RECORDS TO PROCESS -
-=-=-
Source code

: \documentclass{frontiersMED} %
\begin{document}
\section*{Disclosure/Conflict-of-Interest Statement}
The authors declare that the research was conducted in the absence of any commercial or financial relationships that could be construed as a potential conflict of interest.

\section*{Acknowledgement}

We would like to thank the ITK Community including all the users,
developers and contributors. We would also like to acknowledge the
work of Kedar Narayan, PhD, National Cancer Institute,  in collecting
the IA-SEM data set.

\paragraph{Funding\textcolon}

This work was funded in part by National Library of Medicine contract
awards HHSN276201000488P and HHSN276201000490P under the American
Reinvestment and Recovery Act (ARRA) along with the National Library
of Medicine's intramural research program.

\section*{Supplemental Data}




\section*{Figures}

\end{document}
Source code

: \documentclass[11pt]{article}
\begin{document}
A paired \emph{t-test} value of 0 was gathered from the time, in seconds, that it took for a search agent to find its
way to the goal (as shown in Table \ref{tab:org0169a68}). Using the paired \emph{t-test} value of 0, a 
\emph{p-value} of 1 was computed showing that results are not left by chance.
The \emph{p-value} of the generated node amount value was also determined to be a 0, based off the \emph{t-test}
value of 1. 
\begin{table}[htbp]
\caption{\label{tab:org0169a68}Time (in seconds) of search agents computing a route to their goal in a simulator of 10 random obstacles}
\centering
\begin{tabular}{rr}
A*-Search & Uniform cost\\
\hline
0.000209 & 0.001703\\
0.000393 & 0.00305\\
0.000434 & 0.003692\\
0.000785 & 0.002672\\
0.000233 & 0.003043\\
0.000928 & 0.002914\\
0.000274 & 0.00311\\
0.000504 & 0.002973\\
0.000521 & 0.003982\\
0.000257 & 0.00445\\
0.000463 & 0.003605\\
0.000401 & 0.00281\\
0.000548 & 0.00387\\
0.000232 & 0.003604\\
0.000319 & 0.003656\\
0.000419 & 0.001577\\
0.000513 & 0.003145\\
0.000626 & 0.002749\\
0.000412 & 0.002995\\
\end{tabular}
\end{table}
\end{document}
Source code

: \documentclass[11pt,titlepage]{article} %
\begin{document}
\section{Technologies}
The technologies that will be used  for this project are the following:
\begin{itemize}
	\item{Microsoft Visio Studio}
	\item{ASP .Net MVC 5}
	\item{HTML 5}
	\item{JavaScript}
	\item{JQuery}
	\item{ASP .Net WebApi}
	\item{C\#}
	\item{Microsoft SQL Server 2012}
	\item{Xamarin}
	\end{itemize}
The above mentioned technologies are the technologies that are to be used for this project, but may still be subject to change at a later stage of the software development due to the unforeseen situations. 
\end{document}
-=-=-
TASK DIRECTIONS - Reproduce every line of the records containing the string "goal".

REPLY -
way to the goal (as shown in Table \ref{tab:org0169a68}). Using the paired \emph{t-test} value of 0, a 
\caption{\label{tab:org0169a68}Time (in seconds) of search agents computing a route to their goal in a simulator of 10 random obstacles}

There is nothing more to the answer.